Every entry below should be reproduced exactly, with all pictures left out.

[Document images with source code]

◆ ◆ ◆ ◆

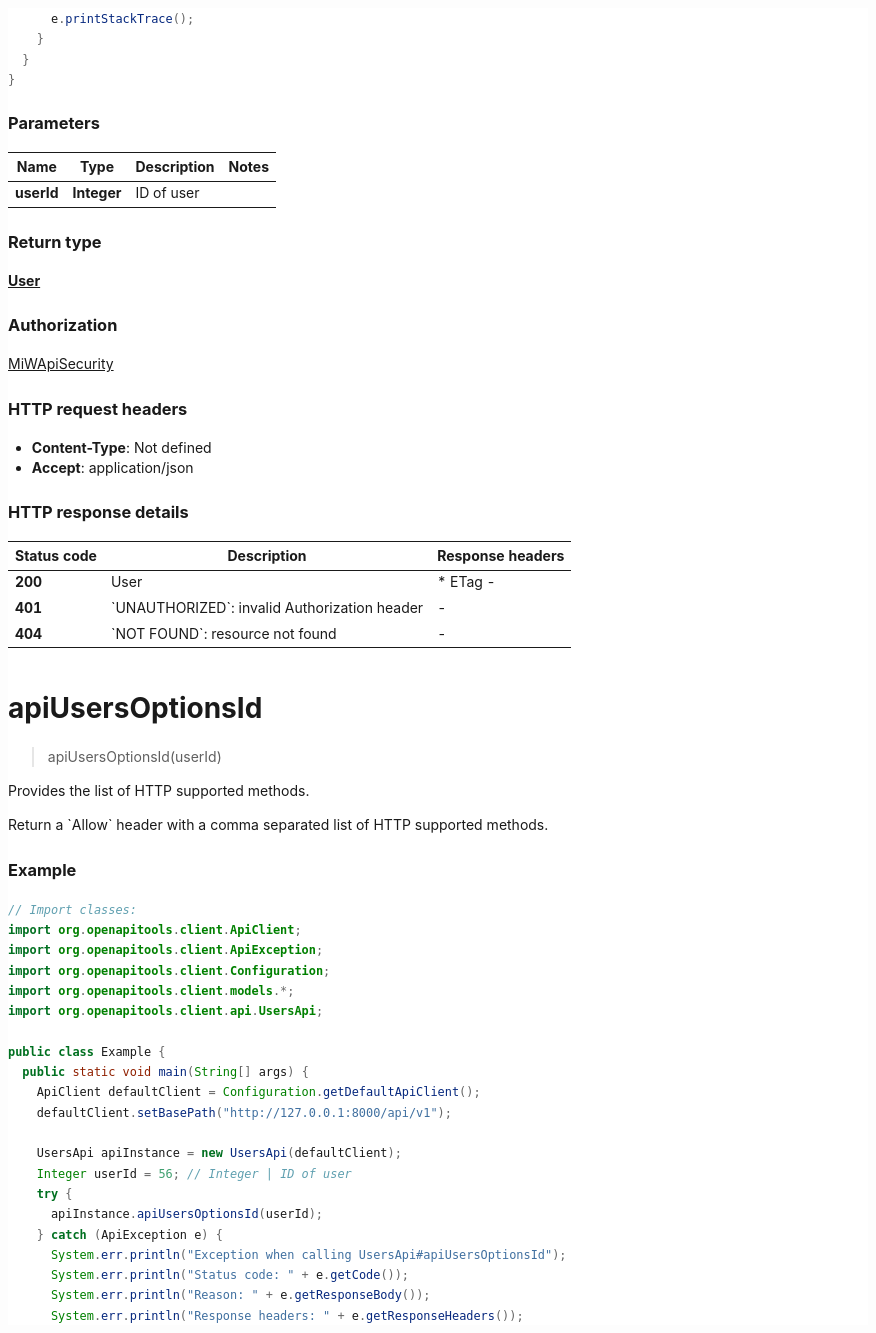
 ```java
      e.printStackTrace();
    }
  }
}
```

### Parameters

Name | Type | Description  | Notes
------------- | ------------- | ------------- | -------------
 **userId** | **Integer**| ID of user |

### Return type

[**User**](User.md)

### Authorization

[MiWApiSecurity](../README.md#MiWApiSecurity)

### HTTP request headers

 - **Content-Type**: Not defined
 - **Accept**: application/json

### HTTP response details
| Status code | Description | Response headers |
|-------------|-------------|------------------|
**200** | User |  * ETag -  <br>  |
**401** | &#x60;UNAUTHORIZED&#x60;: invalid Authorization header |  -  |
**404** | &#x60;NOT FOUND&#x60;: resource not found |  -  |

<a name="apiUsersOptionsId"></a>
# **apiUsersOptionsId**
> apiUsersOptionsId(userId)

Provides the list of HTTP supported methods.

Return a &#x60;Allow&#x60; header with a comma separated list of HTTP supported methods.

### Example
```java
// Import classes:
import org.openapitools.client.ApiClient;
import org.openapitools.client.ApiException;
import org.openapitools.client.Configuration;
import org.openapitools.client.models.*;
import org.openapitools.client.api.UsersApi;

public class Example {
  public static void main(String[] args) {
    ApiClient defaultClient = Configuration.getDefaultApiClient();
    defaultClient.setBasePath("http://127.0.0.1:8000/api/v1");

    UsersApi apiInstance = new UsersApi(defaultClient);
    Integer userId = 56; // Integer | ID of user
    try {
      apiInstance.apiUsersOptionsId(userId);
    } catch (ApiException e) {
      System.err.println("Exception when calling UsersApi#apiUsersOptionsId");
      System.err.println("Status code: " + e.getCode());
      System.err.println("Reason: " + e.getResponseBody());
      System.err.println("Response headers: " + e.getResponseHeaders());
```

◆ ◆ ◆ ◆

■ Output ■
 ```java
      e.printStackTrace();
    }
  }
}
```

### Parameters

Name | Type | Description  | Notes
------------- | ------------- | ------------- | -------------
 **userId** | **Integer**| ID of user |

### Return type

[**User**](User.md)

### Authorization

[MiWApiSecurity](../README.md#MiWApiSecurity)

### HTTP request headers

 - **Content-Type**: Not defined
 - **Accept**: application/json

### HTTP response details
| Status code | Description | Response headers |
|-------------|-------------|------------------|
**200** | User |  * ETag -  <br>  |
**401** | &#x60;UNAUTHORIZED&#x60;: invalid Authorization header |  -  |
**404** | &#x60;NOT FOUND&#x60;: resource not found |  -  |

<a name="apiUsersOptionsId"></a>
# **apiUsersOptionsId**
> apiUsersOptionsId(userId)

Provides the list of HTTP supported methods.

Return a &#x60;Allow&#x60; header with a comma separated list of HTTP supported methods.

### Example
```java
// Import classes:
import org.openapitools.client.ApiClient;
import org.openapitools.client.ApiException;
import org.openapitools.client.Configuration;
import org.openapitools.client.models.*;
import org.openapitools.client.api.UsersApi;

public class Example {
  public static void main(String[] args) {
    ApiClient defaultClient = Configuration.getDefaultApiClient();
    defaultClient.setBasePath("http://127.0.0.1:8000/api/v1");

    UsersApi apiInstance = new UsersApi(defaultClient);
    Integer userId = 56; // Integer | ID of user
    try {
      apiInstance.apiUsersOptionsId(userId);
    } catch (ApiException e) {
      System.err.println("Exception when calling UsersApi#apiUsersOptionsId");
      System.err.println("Status code: " + e.getCode());
      System.err.println("Reason: " + e.getResponseBody());
      System.err.println("Response headers: " + e.getResponseHeaders());
```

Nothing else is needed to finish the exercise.